• [Task directions]: What is needed is the whole of the data, set down exactly.

• [Source records]:
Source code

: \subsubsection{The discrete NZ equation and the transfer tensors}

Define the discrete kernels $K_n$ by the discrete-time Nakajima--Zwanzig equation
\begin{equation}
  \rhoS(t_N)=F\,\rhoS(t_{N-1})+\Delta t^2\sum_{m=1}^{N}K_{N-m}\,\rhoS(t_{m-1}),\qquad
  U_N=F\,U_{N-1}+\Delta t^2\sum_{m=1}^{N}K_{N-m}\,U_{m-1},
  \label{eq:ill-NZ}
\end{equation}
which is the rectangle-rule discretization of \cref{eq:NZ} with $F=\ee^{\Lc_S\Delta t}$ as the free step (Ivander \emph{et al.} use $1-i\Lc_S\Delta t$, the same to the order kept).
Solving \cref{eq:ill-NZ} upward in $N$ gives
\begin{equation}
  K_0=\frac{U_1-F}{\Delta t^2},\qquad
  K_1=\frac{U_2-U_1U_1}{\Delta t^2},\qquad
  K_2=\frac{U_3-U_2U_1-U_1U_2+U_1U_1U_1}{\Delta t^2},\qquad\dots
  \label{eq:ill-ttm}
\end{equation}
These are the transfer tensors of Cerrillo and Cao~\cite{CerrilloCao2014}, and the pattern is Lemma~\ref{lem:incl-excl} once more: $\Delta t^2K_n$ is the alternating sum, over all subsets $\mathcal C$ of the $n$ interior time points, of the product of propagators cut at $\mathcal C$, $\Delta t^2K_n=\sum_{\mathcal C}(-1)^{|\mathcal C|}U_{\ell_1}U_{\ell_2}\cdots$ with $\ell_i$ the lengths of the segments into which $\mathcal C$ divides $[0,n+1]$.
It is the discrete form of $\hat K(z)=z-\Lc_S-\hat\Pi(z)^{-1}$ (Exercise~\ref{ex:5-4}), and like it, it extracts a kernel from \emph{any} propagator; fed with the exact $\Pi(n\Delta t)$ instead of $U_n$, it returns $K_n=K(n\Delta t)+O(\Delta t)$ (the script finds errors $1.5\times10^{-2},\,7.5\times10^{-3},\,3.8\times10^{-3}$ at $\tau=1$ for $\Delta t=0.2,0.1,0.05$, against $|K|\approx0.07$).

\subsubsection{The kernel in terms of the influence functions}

• [Result of the exercise]:
Source code

: \subsubsection{The discrete NZ equation and the transfer tensors}

Define the discrete kernels $K_n$ by the discrete-time Nakajima--Zwanzig equation
\begin{equation}
  \rhoS(t_N)=F\,\rhoS(t_{N-1})+\Delta t^2\sum_{m=1}^{N}K_{N-m}\,\rhoS(t_{m-1}),\qquad
  U_N=F\,U_{N-1}+\Delta t^2\sum_{m=1}^{N}K_{N-m}\,U_{m-1},
  \label{eq:ill-NZ}
\end{equation}
which is the rectangle-rule discretization of \cref{eq:NZ} with $F=\ee^{\Lc_S\Delta t}$ as the free step (Ivander \emph{et al.} use $1-i\Lc_S\Delta t$, the same to the order kept).
Solving \cref{eq:ill-NZ} upward in $N$ gives
\begin{equation}
  K_0=\frac{U_1-F}{\Delta t^2},\qquad
  K_1=\frac{U_2-U_1U_1}{\Delta t^2},\qquad
  K_2=\frac{U_3-U_2U_1-U_1U_2+U_1U_1U_1}{\Delta t^2},\qquad\dots
  \label{eq:ill-ttm}
\end{equation}
These are the transfer tensors of Cerrillo and Cao~\cite{CerrilloCao2014}, and the pattern is Lemma~\ref{lem:incl-excl} once more: $\Delta t^2K_n$ is the alternating sum, over all subsets $\mathcal C$ of the $n$ interior time points, of the product of propagators cut at $\mathcal C$, $\Delta t^2K_n=\sum_{\mathcal C}(-1)^{|\mathcal C|}U_{\ell_1}U_{\ell_2}\cdots$ with $\ell_i$ the lengths of the segments into which $\mathcal C$ divides $[0,n+1]$.
It is the discrete form of $\hat K(z)=z-\Lc_S-\hat\Pi(z)^{-1}$ (Exercise~\ref{ex:5-4}), and like it, it extracts a kernel from \emph{any} propagator; fed with the exact $\Pi(n\Delta t)$ instead of $U_n$, it returns $K_n=K(n\Delta t)+O(\Delta t)$ (the script finds errors $1.5\times10^{-2},\,7.5\times10^{-3},\,3.8\times10^{-3}$ at $\tau=1$ for $\Delta t=0.2,0.1,0.05$, against $|K|\approx0.07$).

\subsubsection{The kernel in terms of the influence functions}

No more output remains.